Why do they make us think, laugh, or cringe?
First, the definition from Brooklyn College: "Literal language means exactly what it says; a rose is the physical flower. Figurative language changes the literal meaning, to make a meaning fresh or clearer, to express complexity, to capture a physical or sensory effect, or to extend meaning. ... A simile: a comparison of two dissimilar things using "like" or "as", e.g., "my love is like a red, red rose" (Robert Burns). ..."
Second, here's a simile I heard this summer that keeps replaying in my mind:
"She threw that ball like a prayer straight to heaven," C. Ryan Dunn said while describing how his wife launched a basketball granny-style from a great distance to win a bet ... and win she did, when the ball swished through the net.
I love the sensory effect of that simile. It captures the desire behind the effort.

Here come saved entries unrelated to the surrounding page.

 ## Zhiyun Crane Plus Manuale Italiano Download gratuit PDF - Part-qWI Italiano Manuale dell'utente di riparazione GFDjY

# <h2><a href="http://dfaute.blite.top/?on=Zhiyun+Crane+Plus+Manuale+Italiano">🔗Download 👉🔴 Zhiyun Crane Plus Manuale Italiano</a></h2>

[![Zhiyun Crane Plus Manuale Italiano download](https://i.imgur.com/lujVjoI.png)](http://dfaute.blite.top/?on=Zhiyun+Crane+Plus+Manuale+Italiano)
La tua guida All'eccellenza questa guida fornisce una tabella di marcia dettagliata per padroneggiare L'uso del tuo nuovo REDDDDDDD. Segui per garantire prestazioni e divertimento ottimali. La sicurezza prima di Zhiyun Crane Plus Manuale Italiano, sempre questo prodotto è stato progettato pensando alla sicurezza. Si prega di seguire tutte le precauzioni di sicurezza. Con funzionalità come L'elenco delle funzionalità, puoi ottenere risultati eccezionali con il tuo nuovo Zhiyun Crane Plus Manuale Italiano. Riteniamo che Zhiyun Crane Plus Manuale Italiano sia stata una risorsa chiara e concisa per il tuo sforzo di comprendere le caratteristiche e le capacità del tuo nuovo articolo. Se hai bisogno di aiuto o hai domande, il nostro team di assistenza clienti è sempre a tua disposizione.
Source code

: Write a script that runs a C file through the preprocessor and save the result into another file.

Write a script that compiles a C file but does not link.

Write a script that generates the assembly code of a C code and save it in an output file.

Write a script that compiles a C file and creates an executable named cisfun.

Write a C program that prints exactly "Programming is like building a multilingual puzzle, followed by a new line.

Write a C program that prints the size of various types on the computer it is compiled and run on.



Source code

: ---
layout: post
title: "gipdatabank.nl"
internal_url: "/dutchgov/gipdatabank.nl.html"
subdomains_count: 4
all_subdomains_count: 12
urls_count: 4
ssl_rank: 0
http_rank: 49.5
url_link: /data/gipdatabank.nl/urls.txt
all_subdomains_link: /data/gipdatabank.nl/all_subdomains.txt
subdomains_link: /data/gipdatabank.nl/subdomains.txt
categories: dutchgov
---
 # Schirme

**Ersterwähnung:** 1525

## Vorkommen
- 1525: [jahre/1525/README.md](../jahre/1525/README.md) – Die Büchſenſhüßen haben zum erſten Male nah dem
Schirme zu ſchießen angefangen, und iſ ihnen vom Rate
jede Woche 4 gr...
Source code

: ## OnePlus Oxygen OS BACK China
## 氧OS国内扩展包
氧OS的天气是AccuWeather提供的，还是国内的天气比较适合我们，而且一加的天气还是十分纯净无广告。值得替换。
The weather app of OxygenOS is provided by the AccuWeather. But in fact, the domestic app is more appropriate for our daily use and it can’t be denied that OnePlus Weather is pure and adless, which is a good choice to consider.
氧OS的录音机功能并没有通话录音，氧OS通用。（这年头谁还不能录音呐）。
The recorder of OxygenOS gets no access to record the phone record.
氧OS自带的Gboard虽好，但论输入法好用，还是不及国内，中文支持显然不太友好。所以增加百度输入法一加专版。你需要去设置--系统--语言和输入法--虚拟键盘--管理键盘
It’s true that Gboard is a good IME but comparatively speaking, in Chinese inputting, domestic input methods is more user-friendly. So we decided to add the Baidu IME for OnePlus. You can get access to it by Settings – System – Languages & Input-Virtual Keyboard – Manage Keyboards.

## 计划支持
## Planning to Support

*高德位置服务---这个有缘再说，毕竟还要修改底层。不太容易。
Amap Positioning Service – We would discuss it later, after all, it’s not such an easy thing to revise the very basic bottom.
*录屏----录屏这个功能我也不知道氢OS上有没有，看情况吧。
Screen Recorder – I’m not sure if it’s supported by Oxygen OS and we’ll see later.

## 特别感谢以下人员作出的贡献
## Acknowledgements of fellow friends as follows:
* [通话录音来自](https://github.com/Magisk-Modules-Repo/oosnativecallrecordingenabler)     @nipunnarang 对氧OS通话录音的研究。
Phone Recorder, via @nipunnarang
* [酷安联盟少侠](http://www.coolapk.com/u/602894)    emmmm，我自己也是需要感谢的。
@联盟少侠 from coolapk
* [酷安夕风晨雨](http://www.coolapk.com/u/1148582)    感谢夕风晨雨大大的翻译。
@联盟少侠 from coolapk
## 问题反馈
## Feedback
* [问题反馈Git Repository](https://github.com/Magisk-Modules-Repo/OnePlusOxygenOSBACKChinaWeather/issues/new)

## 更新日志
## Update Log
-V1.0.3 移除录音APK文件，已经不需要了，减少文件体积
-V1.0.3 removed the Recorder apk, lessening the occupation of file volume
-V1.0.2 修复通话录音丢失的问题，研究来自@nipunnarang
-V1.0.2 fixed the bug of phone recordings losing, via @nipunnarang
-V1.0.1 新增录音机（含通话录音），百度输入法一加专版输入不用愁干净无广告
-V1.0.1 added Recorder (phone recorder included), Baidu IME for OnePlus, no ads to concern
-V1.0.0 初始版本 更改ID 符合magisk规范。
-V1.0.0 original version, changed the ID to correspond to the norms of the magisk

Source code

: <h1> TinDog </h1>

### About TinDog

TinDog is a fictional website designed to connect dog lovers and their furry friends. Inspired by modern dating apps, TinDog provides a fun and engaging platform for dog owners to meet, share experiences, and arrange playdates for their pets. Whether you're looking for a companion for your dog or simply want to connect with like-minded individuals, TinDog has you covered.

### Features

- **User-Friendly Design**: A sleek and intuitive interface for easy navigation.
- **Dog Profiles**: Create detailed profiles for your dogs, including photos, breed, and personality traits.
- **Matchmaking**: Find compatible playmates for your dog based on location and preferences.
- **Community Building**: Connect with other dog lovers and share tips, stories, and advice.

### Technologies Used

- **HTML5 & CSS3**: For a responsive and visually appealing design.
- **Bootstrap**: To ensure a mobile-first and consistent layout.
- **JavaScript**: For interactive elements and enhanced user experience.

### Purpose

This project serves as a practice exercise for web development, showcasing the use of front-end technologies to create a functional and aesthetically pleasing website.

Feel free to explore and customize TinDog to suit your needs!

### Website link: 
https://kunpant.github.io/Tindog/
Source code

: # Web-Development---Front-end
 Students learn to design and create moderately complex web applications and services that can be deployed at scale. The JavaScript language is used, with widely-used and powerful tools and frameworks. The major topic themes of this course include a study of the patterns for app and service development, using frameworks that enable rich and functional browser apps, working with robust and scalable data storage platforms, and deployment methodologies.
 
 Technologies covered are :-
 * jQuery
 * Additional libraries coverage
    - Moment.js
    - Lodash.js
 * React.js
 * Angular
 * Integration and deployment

Stephen King writes, "... I like the figurative stuff. The use of simile and other figurative language is one of the chief delights of fiction—reading it and writing it, as well. When it’s on target, a simile delights us in much the same way meeting an old friend in a crowd of strangers does. By comparing two seemingly unrelated objects—a restaurant bar and a cave, a mirror and a mirage—we are sometimes able to see an old thing in a new and vivid way. Even if the result is mere clarity instead of beauty, I think writer and reader are participating together in a kind of miracle. ... My all-time favorite similes, by the way, come from the hardboiled-detective fiction of the forties and fifties, and the literary descendants of the dime-dreadful writers. ... “I lit a cigarette [that] tasted like a plumber’s handkerchief ” (Raymond Chandler). The key to good description begins with clear seeing and ends with clear writing, the kind of writing that employs fresh images and simple vocabulary" (ON WRITING, pages 176-177).
Do you think a great simile adds to a story? Or do you prefer literal language?